Florence shines as the capital and largest city in Tuscany, Italy, and home to some of the most renowned Renaissance art. As a global epicenter for both fashion and art, the city is blanketed in beauty. While nearly one-third of college students participate in an internship of some sort, a Florentine experience is sure to take you to the next level by interning in Italy’s powerhouse of business, finance, and fashion. Learn real world skills while dining on homemade Italian pastas and gazing upon some the world’s most renowned art and architecture with an internship in Florence.
Popular Fields for Internships
Internships in Florence, Italy, provide incredible opportunities to globalize yourself in many industries. The metropolitan area has a population of around 1.5 million. With such a vibrant city surrounded by an even more vibrant countryside, it’s possible to dive into nearly anything and find the perfect internship.
Short Term vs. Summer vs. Long Term Internships. You can find Florence internships that can last anywhere to a couple of weeks to a full semester to a full year. You’ll need to consider your budget and field experience needs to help you determine an appropriate internship duration. Additionally, some programs allow participants to choose to add an additional three to six weeks of intensive language training to their internship programs.
Popular Fields of Work. The fashion industry is booming in Florence, and you could be interning in Florence with top designer names like Gucci, but it’s a competitive field. Florence is also a great location for internships in marketing or architecture. Italy is one of the most industrialized nations in the world with a strong business influence.
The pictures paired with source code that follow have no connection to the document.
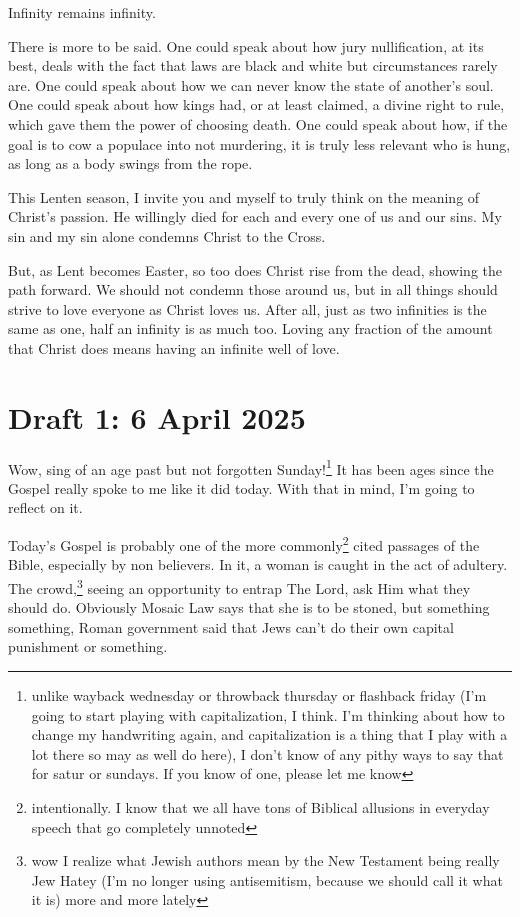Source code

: \documentclass[12pt]{article}[titlepage]
\renewcommand{\,}{\textsuperscript{,}}
\begin{document}
Infinity remains infinity.

There is more to be said.  
One could speak about how jury nullification, at its best, deals with the fact that laws are black and white but circumstances rarely are.  
One could speak about how we can never know the state of another's soul.  
One could speak about how kings had, or at least claimed, a divine right to rule, which gave them the power of choosing death.  
One could speak about how, if the goal is to cow a populace into not murdering, it is truly less relevant who is hung, as long as a body swings from the rope.

This Lenten season, I invite you and myself to truly think on the meaning of Christ's passion.  
He willingly died for each and every one of us and our sins.  
My sin and my sin alone condemns Christ to the Cross.

But, as Lent becomes Easter, so too does Christ rise from the dead, showing the path forward.  
We should not condemn those around us, but in all things should strive to love everyone as Christ loves us.  
After all, just as two infinities is the same as one, half an infinity is as much too.  
Loving any fraction of the amount that Christ does means having an infinite well of love.

\section{Draft 1: 6 April 2025}

Wow, sing of an age past but not forgotten Sunday!\footnote{unlike wayback wednesday or throwback thursday or flashback friday (I'm going to start playing with capitalization, I think. I'm thinking about how to change my handwriting again, and capitalization is a thing that I play with a lot there so may as well do here), I don't know of any pithy ways to say that for satur or sundays. If you know of one, please let me know}  
It has been ages since the Gospel really spoke to me like it did today.  
With that in mind, I'm going to reflect on it.

Today's Gospel is probably one of the more commonly\footnote{intentionally. I know that we all have tons of Biblical allusions in everyday speech that go completely unnoted} cited passages of the Bible, especially by non believers.  
In it, a woman is caught in the act of adultery.  
The crowd,\footnote{wow I realize what Jewish authors mean by the New Testament being really Jew Hatey (I'm no longer using antisemitism, because we should call it what it is) more and more lately} seeing an opportunity to entrap The Lord, ask Him what they should do.  
Obviously Mosaic Law says that she is to be stoned, but something something, Roman government said that Jews can't do their own capital punishment or something.
\end{document}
It’s a modern city with bountiful opportunities to advance in the financial fields and communications fields.
Paid vs. Unpaid Internships in Florence. The majority of internships in Florence, Italy, will be unpaid, but many will offer compensation in the form of a small weekly or monthly stipend to cover the cost of food and housing. Italy is an expensive country, so you’ll need to budget wisely and avoid tourist traps when you’re there. The international experience you gain will definitely be valuable, even if your internship in Florence is unpaid.
Life for Interns in Florence
Florence is located in north central Italy at the foot of the Apennine Mountains, which run the length of the European boot. The Tuscan countryside offers some of the most stunning and romantic scenery on the planet. The rolling countryside is filled with medieval villages, castles, olive groves, and vineyards.
Like many Mediterranean areas, Florentine cuisine has grown from ancient tradition. Fresh and natural ingredients serve up simple, tasteful, and quality dishes. A wide variety of tomatoes, meats, beans, vegetables, and aromatic herbs are common ingredients. Food in Florence is born of countryside tradition. Quality ingredients is extremely important to the people in Florence. Expect only the best when it comes to thick cuts of steak accompanied by savory breads. Other favorites include creamy gelato and fresh bruschetta.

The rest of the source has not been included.